Amazon is usually pretty good, but even with Prime it rarely takes less than 3-4 days to deliver, most local shops are at least a day faster. And with those I can be sure they won't sell me fake products mixed with genuine ones.
This is maybe true for items shipped by Amazon itself but Amazon nowadays is a marketplace. I twice ordered something where it said 5-7 days, turns out it's shipped from China and took several weeks to arrive. The not-on-stock-despite-saying-so with other shops happens but not very often in my experience.
> In Germany Amazon usually delivers next day. So does just about everyone else
YMMV. I order Amazon/Others about 70/30. The vast majority of shops I order from have longer delivery times, 3-4 days from the time of ordering is what I’m used to.
And then there is Amazon Logistics which recently started becoming a thing in Lübeck. They are on the level of DHL and sometimes surpass them, with other stores you sometimes have to live with the horror of Hermes or DPD. Hermes and DPD are high-risk carriers that only usually deliver and if they do, who knows when. DHL at least is good most of the time. Amazon Logistics is super fast, usually has live GPS tracking and when someone couldn’t find my entrance yesterday (it’s a bit complicated), I got a call, explained where exactly it is, and they set a marker on their internal app for my address.
And while Amazon also still uses DPD or Hermes, if their delivery doesn't work or they brought it to a shop kilometers away, you can just get a replacement from Amazon and will get a refund for the other item once it's back with them. Other sellers threaten to block you for that. I get that it incurs an extra cost on them but I just don't have to time to spend an hour just to pick up a delivery even though I was home all day.
Not in my experience. Most shops ship with DHL, so I order delivery to one of my Packstationen. If DHL brings it into a Postsubsidiary or somewhere inconvenient I just leave it there until it's sent back and reorder.
Interesting how these things have a variable performance between countries -- in the UK DPD is one of the better couriers (informing you of a 1 hour slot when delivery will happen, including a mini-map and 'you are delivery 46, van currently doing delivery 24' info on the status page) whereas Amazon Logistics' rep is somewhere between 'merely OK' and 'worse than average'.

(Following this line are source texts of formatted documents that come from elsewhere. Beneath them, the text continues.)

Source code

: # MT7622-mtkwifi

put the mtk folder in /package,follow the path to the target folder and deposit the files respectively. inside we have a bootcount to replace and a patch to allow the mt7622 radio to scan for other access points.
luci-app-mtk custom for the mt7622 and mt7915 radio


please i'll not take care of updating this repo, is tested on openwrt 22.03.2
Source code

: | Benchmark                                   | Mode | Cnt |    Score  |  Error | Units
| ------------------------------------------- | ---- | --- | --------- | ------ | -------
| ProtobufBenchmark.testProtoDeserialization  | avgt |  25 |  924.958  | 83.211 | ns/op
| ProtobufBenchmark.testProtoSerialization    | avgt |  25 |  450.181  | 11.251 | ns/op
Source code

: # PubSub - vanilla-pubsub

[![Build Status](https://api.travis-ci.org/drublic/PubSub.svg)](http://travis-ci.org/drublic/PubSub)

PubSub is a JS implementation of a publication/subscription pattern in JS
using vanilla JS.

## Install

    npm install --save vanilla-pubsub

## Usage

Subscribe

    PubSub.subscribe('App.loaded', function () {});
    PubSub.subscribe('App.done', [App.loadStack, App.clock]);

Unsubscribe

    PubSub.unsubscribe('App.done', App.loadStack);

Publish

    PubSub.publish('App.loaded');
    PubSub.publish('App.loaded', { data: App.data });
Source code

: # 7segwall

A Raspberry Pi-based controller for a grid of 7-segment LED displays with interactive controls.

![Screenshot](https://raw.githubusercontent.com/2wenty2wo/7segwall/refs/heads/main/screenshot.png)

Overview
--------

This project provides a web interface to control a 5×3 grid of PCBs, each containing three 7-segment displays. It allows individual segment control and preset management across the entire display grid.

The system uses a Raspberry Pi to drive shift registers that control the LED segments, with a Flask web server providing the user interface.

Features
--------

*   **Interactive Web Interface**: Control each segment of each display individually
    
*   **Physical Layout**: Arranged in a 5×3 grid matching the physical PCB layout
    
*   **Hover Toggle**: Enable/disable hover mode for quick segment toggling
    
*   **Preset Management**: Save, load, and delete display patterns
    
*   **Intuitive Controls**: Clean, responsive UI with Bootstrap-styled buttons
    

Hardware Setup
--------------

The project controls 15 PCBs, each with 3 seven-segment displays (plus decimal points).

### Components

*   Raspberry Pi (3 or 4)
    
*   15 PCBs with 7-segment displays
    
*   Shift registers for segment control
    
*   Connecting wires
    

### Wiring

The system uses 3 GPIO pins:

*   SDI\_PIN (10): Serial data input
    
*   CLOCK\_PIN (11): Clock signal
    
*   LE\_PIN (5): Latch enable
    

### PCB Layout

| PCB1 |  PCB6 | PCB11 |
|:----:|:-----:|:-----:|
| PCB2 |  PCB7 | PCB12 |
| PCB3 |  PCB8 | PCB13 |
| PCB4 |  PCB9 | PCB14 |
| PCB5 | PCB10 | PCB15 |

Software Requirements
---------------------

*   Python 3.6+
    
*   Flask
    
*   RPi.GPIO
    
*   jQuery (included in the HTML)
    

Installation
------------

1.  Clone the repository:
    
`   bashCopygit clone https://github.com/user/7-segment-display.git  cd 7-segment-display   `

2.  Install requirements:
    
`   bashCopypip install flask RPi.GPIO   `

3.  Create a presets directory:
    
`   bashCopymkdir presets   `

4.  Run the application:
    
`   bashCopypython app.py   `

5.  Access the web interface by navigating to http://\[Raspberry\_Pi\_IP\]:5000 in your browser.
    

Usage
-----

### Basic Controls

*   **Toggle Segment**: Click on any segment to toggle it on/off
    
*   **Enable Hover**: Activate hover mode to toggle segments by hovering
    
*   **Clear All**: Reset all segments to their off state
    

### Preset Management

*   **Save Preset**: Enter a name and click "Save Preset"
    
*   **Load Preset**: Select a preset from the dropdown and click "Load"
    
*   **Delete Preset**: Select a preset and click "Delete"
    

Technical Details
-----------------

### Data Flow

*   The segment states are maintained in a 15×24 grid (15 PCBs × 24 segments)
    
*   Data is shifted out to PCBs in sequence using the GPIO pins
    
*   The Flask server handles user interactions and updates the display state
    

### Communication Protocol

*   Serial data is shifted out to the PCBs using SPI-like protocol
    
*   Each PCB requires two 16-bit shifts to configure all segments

Returns are unproblematic almost everywhere since a 14 day on-questions-asked return policy for online purchases is EU law (and most online shops voluntarily extend it to 30 days). Sure, I have to package it myself, but that's no different than German Amazon.
Sure, Amazon is great, but so is almost everyone else (at least in Germany). Amazon's main advantage is only learning one interface and one set of processes for everything.